The €2,000 site clearance grant for farmers impacted by ash dieback is "clearly not covering it" according to the Irish Farmers' Association (IFA) forestry chair, Padraic Stapleton.
Speaking to Agriland Stapleton said: "The terms of the review expressly stated that the state was to pay for the removal of the ash from those affected sites, and that any residual value in the ash that was realised, was to stay with the grower.
"That is clearly not happening, because they seem to have picked a base price of €2,000."
The Department of Agriculture, Food and the Marine (DAFM) is to carry out a review of the site clearance costs for farmers impacted by ash dieback.
"It’s one thing to say you’ll review the costs of removing the ash, and we have provided evidence that it’s costing way more than €2,000, now the process isn’t finished, but thus far it doesn’t seem to me to be the case that they are going to cover the cost of the removals," he said.
Stapleton is a member of the ash dieback taskforce, which provided the department with costs for clearing a number of sites of varying ages and sizes which have been impacted by the disease.
The forestry chair is worried that the rising cost of clearances could be benefitting contractors, and not the farmers who have been directly impacted.
"The €2,000 is clearly not covering it. Any value that’s in the ash is going to the forestry companies and their contractors to remove the ash," he said.

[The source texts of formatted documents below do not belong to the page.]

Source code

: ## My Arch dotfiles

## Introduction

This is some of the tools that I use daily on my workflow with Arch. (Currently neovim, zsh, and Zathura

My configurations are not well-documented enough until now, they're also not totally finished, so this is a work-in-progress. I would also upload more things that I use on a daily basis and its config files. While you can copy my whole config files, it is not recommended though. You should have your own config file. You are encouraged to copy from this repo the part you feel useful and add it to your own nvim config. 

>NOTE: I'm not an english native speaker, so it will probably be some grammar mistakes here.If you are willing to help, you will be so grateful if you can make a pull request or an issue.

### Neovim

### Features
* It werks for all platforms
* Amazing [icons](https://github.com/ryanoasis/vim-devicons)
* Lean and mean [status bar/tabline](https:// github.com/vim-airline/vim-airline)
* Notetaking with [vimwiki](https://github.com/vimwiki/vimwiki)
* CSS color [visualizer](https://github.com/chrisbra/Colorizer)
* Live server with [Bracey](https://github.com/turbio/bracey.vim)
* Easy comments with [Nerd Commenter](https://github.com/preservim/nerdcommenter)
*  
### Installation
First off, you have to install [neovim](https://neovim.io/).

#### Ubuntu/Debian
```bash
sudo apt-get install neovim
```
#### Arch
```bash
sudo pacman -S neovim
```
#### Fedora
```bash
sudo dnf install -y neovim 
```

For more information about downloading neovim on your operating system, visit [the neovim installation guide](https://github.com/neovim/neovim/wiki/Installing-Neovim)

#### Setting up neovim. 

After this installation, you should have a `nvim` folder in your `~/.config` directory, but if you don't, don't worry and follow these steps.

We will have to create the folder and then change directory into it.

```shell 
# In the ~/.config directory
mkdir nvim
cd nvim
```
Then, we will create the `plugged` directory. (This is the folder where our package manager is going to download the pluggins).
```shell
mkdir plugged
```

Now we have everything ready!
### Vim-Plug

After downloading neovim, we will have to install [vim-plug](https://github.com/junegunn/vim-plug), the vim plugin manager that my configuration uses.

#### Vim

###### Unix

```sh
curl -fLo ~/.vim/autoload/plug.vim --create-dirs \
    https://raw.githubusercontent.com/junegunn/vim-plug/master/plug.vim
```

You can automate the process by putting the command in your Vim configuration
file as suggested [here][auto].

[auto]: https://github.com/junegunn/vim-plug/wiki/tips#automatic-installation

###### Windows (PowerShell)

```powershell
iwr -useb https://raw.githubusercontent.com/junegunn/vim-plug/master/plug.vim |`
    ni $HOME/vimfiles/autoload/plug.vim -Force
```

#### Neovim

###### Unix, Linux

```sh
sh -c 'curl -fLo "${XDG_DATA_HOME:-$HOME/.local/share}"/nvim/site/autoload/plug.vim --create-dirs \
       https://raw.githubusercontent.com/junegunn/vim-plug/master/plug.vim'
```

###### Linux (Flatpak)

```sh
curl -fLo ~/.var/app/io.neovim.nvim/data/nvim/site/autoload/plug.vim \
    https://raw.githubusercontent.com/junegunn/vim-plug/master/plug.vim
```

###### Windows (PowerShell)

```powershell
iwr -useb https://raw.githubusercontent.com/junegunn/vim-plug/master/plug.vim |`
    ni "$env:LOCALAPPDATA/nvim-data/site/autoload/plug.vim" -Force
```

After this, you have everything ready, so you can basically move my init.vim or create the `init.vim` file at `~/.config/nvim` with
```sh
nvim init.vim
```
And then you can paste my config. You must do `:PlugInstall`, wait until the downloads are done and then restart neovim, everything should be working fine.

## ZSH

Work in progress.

"In some of the extreme cases, the €5,000 that was the ex-gratia payment for the inaction over a number of years, some of that will also have to go to the forestry companies to cover the cost of removals."
Stapleton is calling for the government to provide urgent support to farmers impacted by ash dieback, before the problem gets worse.
"I would appeal to the minister, the main thing now is to get on the ground and start picking that timber up and bringing it out to roadside," he said.
"The longer we delay in trying to come up with some sort of a formula that would satisfy current forestry law, for want of a better word, the less time we have to pick up that timber," he concluded.